REQUIRED ACTION >>
Whichever lines of the material contain "tartozó", copy each of them.

GIVEN INFORMATION >>

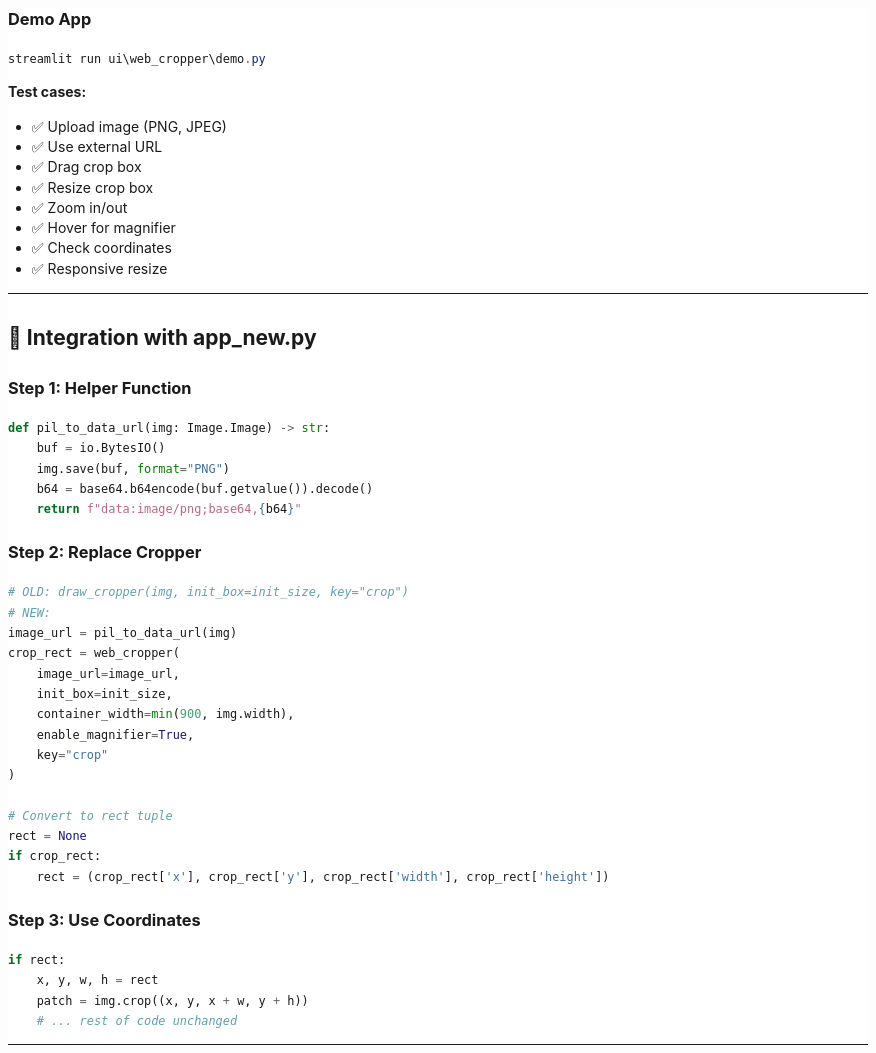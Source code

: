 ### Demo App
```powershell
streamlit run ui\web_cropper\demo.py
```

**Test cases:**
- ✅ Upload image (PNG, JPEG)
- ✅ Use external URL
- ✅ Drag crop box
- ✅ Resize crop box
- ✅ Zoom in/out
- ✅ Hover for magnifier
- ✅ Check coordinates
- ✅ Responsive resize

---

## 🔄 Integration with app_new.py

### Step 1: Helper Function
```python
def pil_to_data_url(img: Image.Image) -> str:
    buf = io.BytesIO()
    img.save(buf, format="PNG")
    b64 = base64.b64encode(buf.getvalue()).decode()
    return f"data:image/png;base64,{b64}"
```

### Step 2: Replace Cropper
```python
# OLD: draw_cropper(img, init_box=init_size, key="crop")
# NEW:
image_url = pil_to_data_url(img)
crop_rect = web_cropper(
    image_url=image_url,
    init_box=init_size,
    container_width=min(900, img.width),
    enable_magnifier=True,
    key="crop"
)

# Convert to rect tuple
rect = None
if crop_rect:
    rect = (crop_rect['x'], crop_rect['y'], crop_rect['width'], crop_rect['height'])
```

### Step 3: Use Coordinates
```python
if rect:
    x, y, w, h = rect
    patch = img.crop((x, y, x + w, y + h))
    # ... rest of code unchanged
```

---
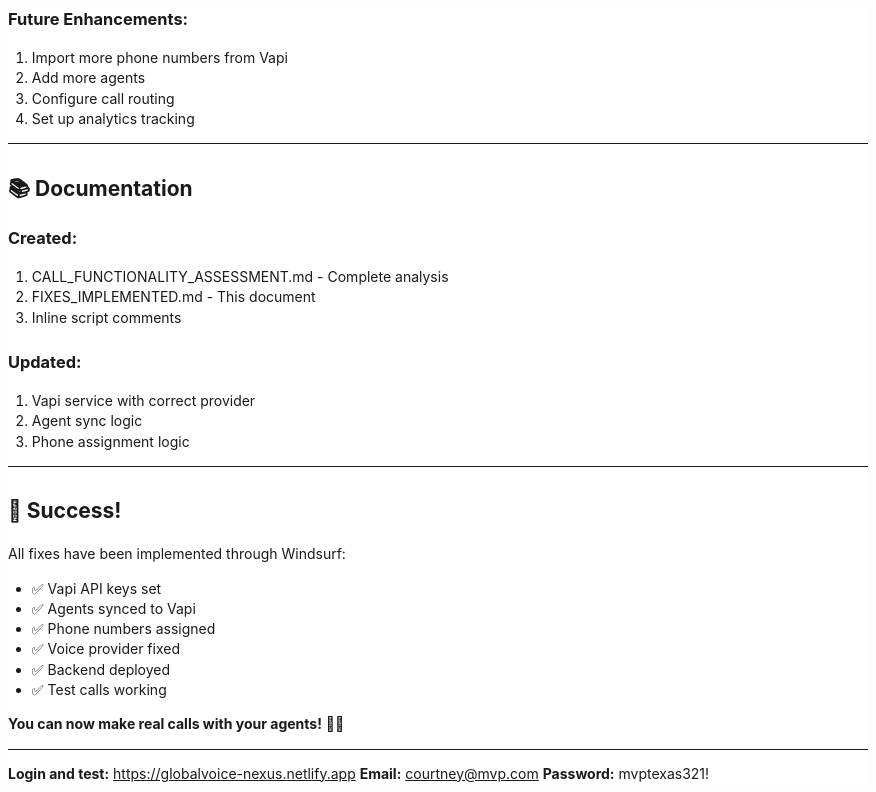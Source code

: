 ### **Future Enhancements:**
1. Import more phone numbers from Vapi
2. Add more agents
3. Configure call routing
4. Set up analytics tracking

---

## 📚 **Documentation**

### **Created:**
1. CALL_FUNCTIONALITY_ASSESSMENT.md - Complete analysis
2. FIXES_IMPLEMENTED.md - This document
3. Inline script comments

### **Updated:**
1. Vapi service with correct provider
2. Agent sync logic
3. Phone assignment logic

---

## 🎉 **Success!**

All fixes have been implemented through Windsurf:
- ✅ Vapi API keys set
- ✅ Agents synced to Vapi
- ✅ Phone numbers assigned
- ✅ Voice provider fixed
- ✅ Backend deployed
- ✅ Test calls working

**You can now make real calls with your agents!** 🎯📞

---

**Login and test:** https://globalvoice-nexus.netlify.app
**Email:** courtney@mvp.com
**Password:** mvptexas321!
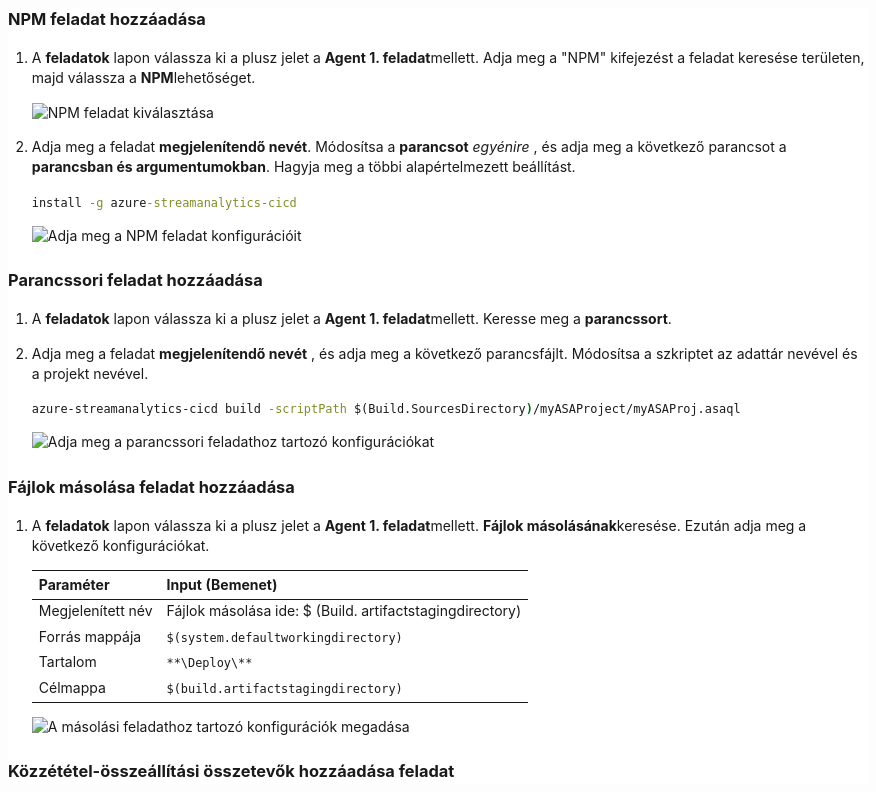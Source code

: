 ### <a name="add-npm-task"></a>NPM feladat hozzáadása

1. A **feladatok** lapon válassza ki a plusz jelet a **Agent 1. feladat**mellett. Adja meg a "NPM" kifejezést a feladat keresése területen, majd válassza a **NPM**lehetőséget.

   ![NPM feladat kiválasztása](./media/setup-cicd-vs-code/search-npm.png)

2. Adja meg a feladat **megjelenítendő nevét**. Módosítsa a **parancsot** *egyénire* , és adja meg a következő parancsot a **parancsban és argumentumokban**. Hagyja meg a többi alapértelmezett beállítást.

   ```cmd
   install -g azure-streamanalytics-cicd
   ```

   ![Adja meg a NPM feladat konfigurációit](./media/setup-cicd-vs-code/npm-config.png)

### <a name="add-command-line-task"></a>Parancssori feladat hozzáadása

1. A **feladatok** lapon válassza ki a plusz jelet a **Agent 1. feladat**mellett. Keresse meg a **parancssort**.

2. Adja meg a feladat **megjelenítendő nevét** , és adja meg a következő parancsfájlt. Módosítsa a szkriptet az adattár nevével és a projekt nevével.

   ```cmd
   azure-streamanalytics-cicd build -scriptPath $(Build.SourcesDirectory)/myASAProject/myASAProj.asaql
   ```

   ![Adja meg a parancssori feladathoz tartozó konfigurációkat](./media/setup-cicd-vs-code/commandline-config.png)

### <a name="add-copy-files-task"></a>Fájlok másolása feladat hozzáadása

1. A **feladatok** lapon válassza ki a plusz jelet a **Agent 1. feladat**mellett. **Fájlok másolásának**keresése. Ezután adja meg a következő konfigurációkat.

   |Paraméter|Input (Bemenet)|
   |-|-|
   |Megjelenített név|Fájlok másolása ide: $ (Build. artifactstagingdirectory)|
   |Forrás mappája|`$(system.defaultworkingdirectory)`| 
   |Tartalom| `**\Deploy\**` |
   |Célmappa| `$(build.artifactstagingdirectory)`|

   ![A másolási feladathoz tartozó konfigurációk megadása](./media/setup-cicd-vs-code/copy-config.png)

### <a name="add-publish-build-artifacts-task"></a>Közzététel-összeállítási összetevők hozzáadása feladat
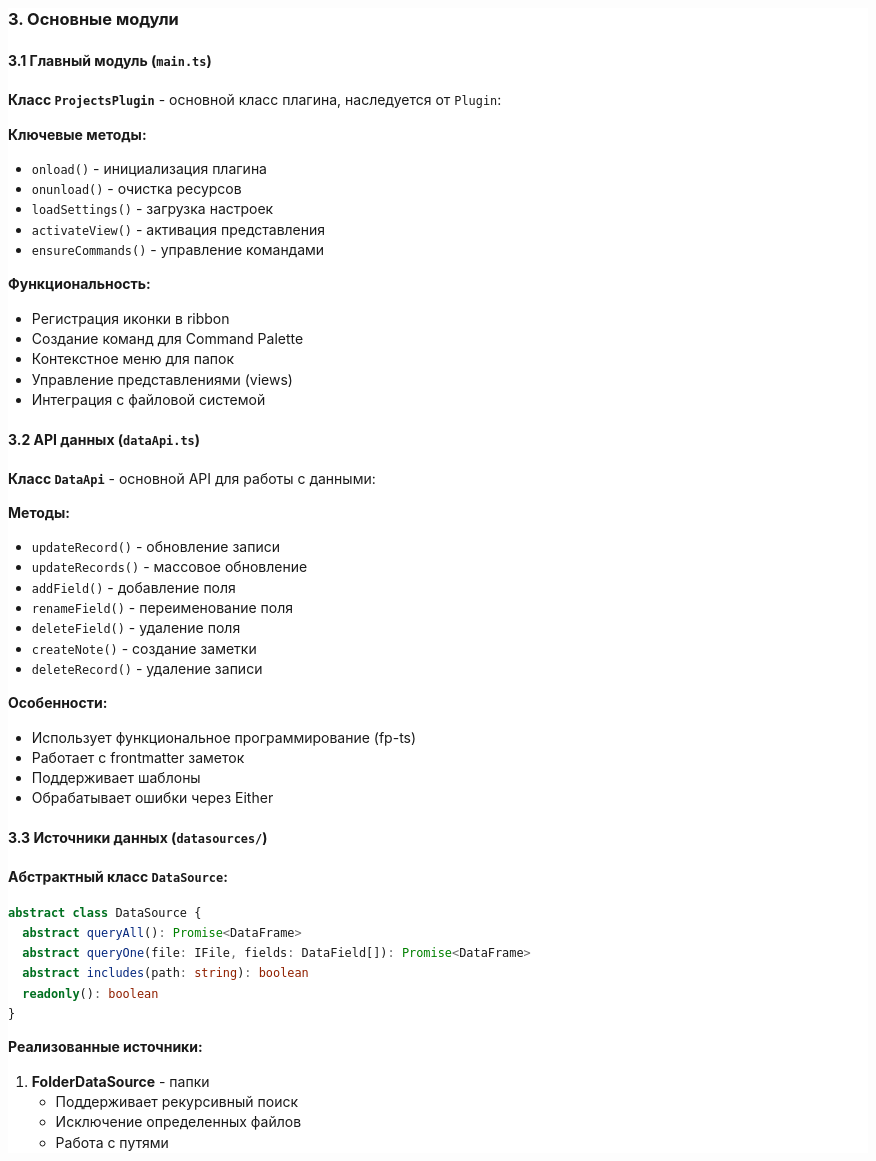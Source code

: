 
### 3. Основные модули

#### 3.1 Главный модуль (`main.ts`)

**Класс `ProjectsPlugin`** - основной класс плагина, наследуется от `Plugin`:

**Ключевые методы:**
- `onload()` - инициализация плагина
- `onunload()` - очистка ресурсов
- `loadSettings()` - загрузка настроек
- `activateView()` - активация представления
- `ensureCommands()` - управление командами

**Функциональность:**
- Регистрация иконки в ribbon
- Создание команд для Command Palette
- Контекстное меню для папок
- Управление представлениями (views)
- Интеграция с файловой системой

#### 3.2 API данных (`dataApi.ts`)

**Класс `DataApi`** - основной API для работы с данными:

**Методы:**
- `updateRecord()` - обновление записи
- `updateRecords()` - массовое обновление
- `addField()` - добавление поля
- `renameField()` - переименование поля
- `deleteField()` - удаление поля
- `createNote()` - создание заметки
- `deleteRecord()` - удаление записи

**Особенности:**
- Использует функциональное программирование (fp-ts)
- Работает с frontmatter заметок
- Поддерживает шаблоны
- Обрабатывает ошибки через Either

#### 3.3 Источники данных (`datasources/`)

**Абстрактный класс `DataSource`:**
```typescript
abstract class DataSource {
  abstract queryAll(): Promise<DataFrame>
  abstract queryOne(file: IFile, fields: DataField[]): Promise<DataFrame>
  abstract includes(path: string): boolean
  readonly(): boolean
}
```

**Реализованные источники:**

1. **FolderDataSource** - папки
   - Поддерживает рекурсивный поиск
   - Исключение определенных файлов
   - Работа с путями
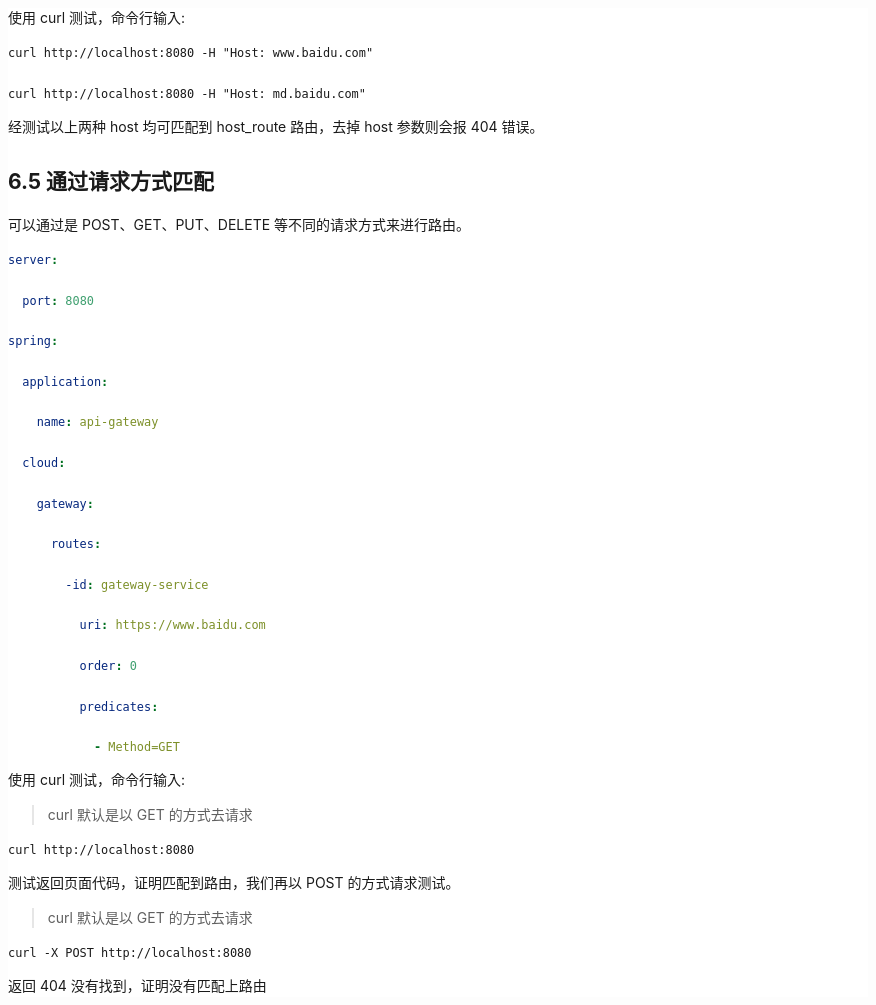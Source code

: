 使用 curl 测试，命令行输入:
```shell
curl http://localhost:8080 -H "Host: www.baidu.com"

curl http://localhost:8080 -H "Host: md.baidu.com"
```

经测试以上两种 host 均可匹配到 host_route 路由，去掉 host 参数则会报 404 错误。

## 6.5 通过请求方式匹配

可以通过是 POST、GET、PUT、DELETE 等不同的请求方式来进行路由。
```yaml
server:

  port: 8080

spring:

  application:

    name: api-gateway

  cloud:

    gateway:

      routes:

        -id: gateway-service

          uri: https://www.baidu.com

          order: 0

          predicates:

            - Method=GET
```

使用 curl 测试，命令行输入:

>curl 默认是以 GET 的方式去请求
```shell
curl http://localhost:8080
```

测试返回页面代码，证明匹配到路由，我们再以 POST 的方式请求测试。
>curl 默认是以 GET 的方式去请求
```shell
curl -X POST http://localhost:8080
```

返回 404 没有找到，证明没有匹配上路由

SOLVED PROBLEM >>
   ![Adja meg a parancssori feladathoz tartozó konfigurációkat](./media/setup-cicd-vs-code/commandline-config.png)
   ![A másolási feladathoz tartozó konfigurációk megadása](./media/setup-cicd-vs-code/copy-config.png)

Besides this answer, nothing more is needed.